I’m pretty sure Greg Heffley is on the psychopathic spectrum. His creator Jeff Kinney has said he never meant Greg to be a role model, but looking at the way he treats his friends, family and neighbours — he has no affinity to any of them. Not even to the dog who comes to stay. That personality trait leads to the inciting incident…
Without knowing (or caring) who has to pay for it, Greg and Rowley rack up a huge fruit smoothie at the country club snack bar, where Rowley’s father is a member. The reader sees him doing this, and like Greg, we pay no mind as to who is paying for all these drinks.
Some authors would introduce the issue of payment near the start, but in this story a lot of extraneous gags happen before we even realise this will be a problem. We are, however, shown within the first few pages that Greg has been drinking fruit smoothies.
On the first page we see that Greg only wants to sit inside under a blanket and play computer games all summer.

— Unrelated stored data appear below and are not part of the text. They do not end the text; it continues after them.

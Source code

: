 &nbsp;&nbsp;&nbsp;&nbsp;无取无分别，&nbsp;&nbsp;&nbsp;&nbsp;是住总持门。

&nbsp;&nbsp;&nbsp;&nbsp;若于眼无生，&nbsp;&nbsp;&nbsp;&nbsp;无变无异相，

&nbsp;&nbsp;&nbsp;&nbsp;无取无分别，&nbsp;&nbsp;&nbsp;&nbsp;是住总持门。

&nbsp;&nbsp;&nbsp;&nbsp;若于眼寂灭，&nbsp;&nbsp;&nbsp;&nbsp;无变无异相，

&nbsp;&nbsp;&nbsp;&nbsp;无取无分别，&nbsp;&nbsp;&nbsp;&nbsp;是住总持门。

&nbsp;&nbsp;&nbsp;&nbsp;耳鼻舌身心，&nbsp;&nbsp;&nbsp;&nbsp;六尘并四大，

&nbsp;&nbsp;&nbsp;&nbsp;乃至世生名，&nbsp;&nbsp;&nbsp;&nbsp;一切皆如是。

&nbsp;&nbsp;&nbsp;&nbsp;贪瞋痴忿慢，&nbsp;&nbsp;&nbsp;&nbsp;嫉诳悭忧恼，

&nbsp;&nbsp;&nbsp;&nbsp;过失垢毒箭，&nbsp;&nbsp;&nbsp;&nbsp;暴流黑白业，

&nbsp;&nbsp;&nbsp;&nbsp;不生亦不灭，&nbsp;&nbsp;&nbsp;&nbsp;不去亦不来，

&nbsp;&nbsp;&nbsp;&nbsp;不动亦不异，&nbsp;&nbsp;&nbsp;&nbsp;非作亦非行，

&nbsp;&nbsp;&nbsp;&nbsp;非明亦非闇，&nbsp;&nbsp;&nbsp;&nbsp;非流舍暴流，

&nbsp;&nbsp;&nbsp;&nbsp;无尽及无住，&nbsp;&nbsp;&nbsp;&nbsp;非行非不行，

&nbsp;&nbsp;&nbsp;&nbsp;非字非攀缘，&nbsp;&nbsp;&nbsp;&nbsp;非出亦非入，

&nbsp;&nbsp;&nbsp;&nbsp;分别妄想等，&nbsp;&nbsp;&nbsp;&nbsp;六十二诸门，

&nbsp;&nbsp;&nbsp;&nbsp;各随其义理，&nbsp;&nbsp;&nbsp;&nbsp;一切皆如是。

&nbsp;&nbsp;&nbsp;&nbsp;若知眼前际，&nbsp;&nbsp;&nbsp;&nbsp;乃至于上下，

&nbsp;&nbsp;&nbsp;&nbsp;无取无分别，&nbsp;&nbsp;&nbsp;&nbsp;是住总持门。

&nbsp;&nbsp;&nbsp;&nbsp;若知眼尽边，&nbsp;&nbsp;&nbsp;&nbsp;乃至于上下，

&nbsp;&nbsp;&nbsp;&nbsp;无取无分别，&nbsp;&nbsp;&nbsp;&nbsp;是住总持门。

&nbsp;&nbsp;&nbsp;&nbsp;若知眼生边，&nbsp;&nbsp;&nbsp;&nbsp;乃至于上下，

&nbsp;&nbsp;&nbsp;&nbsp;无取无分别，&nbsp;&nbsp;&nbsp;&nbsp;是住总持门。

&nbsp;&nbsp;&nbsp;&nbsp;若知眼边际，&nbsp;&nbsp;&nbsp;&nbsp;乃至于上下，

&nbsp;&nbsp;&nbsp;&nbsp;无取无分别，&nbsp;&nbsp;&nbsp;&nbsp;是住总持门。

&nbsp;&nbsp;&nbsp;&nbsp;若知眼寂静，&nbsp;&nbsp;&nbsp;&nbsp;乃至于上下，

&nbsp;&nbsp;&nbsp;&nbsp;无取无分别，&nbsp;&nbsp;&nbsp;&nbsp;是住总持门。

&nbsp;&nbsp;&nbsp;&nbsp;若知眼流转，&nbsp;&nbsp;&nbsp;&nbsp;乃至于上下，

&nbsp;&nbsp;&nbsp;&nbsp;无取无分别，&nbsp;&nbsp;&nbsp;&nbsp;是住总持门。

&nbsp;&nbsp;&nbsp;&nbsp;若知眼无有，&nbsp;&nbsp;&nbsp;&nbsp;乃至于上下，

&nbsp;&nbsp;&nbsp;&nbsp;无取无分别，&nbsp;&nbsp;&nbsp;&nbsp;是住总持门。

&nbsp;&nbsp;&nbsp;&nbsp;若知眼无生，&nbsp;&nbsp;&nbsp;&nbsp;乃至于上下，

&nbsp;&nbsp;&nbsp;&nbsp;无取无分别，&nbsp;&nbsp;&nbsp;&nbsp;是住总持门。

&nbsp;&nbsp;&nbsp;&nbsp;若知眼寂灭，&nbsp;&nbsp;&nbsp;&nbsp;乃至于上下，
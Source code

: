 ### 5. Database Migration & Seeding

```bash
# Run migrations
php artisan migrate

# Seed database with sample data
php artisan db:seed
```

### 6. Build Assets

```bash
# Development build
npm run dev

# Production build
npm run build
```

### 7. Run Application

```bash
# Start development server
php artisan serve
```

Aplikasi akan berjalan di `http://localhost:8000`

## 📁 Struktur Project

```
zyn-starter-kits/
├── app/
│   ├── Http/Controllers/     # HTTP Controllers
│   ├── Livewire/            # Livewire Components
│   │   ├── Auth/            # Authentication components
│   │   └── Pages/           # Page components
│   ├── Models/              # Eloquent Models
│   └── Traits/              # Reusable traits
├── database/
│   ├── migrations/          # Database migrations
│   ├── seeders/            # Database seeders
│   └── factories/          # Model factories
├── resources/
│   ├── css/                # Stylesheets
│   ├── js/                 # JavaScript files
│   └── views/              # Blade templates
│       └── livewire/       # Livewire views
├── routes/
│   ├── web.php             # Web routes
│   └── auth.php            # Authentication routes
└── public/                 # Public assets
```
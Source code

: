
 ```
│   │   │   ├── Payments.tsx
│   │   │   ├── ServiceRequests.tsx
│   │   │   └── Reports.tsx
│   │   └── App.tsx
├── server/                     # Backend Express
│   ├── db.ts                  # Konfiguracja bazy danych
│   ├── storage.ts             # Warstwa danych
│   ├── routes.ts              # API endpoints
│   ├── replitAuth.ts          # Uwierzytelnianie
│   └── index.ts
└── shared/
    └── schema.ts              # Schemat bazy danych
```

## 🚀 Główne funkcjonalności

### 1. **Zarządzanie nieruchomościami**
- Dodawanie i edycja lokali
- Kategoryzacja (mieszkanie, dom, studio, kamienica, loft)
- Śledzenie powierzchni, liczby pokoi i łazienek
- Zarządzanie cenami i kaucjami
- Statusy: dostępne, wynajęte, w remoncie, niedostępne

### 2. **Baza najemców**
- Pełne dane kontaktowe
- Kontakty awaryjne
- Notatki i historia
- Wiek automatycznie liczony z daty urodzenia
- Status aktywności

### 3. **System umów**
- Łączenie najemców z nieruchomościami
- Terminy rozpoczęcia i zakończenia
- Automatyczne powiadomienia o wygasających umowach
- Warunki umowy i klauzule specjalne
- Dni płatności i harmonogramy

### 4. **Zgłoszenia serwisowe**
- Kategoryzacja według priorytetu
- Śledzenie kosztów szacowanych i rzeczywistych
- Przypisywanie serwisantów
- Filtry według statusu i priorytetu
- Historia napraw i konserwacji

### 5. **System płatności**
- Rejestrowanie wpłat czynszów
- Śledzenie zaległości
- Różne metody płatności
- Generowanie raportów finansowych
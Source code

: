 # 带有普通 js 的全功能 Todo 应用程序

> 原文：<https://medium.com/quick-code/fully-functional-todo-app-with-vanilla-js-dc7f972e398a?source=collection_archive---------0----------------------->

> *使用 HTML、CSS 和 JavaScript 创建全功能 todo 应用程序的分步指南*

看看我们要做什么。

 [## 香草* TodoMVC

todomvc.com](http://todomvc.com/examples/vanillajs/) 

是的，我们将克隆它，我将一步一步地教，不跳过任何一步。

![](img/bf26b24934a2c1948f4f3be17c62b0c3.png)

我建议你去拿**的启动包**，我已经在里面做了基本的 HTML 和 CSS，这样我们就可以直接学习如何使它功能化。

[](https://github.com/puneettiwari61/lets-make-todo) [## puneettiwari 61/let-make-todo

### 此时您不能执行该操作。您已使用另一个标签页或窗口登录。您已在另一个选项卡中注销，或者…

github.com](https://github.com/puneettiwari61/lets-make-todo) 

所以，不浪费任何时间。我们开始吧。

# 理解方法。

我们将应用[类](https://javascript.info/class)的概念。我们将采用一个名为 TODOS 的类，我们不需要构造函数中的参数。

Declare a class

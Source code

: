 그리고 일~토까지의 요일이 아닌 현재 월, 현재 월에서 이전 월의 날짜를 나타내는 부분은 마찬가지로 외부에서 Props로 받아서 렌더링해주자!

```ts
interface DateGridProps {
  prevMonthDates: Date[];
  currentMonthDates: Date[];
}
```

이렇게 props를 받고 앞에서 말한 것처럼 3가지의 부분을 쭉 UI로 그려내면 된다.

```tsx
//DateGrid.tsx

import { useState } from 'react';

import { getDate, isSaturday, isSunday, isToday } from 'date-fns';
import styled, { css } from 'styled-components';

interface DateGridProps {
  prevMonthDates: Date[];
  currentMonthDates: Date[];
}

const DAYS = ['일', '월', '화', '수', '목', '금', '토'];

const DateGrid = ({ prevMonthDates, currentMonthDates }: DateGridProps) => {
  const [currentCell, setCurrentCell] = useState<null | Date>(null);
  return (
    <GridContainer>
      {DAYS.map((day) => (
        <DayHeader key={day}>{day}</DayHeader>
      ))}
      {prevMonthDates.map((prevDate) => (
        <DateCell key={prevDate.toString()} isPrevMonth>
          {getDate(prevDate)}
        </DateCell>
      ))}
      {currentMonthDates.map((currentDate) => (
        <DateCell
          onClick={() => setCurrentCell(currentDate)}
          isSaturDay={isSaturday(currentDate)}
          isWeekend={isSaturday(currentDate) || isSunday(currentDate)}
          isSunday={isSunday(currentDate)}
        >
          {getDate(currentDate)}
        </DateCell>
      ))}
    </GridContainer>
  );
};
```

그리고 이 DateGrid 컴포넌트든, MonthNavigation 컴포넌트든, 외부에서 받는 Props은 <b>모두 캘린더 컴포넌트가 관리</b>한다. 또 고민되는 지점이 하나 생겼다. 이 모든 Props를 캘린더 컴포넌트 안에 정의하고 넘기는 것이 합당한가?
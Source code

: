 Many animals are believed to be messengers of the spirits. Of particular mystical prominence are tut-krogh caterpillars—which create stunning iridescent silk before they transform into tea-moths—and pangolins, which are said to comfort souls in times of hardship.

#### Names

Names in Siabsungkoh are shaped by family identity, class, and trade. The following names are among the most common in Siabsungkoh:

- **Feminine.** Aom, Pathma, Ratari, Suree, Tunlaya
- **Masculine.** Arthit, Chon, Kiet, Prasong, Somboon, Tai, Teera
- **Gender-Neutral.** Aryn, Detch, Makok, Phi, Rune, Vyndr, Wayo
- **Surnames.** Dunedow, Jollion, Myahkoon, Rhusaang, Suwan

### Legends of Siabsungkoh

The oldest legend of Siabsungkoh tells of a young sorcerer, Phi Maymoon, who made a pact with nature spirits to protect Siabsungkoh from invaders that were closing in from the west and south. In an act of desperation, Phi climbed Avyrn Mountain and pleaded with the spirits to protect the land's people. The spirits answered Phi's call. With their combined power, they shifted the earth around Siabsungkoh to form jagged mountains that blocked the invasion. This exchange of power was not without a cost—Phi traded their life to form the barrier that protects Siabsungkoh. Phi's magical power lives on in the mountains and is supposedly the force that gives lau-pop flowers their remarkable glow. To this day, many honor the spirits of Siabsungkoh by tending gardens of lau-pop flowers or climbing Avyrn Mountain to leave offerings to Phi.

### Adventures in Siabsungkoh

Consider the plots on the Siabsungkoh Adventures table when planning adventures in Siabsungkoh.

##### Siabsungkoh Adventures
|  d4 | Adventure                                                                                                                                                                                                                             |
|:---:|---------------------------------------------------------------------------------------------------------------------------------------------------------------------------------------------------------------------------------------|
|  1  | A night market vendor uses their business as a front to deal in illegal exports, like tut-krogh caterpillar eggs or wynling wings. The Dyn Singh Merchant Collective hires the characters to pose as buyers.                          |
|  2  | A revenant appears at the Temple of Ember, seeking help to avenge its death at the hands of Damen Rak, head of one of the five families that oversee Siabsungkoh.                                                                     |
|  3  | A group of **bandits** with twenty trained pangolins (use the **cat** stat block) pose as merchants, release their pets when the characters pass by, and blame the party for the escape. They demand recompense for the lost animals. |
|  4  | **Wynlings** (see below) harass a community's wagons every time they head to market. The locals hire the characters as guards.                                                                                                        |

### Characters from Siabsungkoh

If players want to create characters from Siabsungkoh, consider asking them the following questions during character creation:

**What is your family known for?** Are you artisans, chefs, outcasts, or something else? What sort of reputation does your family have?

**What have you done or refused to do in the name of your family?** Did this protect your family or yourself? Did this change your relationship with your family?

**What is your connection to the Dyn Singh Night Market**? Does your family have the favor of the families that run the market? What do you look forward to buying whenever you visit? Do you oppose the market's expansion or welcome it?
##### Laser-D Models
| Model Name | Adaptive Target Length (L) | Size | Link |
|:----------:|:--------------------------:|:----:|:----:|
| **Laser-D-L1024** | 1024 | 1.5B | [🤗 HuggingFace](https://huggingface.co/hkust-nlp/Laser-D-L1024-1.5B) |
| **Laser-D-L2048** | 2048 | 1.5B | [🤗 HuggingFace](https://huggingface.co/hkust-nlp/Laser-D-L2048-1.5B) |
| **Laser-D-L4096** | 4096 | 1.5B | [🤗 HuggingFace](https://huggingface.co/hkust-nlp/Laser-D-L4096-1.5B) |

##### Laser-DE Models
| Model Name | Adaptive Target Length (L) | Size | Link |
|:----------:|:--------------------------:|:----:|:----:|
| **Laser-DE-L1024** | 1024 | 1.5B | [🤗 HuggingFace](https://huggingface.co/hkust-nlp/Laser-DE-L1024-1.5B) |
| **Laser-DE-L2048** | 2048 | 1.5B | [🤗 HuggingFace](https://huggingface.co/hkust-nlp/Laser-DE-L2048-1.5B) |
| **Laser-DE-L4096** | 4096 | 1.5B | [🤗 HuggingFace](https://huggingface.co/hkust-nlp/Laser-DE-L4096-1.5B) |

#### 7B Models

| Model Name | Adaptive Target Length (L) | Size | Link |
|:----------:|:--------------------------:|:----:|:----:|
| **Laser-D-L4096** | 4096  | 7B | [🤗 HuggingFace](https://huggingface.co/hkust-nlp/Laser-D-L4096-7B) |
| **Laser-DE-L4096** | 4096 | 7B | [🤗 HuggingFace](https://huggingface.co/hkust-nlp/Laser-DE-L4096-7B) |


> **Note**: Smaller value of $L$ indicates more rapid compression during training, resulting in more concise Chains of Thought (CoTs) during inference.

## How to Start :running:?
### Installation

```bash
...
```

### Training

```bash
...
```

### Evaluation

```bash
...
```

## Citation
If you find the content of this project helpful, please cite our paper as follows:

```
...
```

As usual, the main opponent is Greg’s mother, who says it’s ‘not natural’ for boys to be spending so much time alone in their room. So she forces him out of the house.
Greg plans to mooch of Rowley’s family’s country club membership while enjoying all the accoutrements of a lavish lifestyle, despite not really liking Rowley all that much. His unreliable, ironic narration has him complaining about the girl who ditched him and Rowley for the better-looking lifeguard. “The lesson I learned is that some people won’t think twice about ditching you, especially when there’s a country club involved.”
Another reason this story feels without structure is because we’re mostly used to a structure which builds to some sort of climax. This is achieved partly by a series of big struggles which (in most stories) build in intensity until the big, final showdown where the hero comes close to death. There’s nothing like that in this book. Greg has many, many small big struggles but these don’t lead to anything massive. The whole point of these events in Greg’s empty summer is to demonstrate the wide-open, goal-less days in the Every Boy’s summer.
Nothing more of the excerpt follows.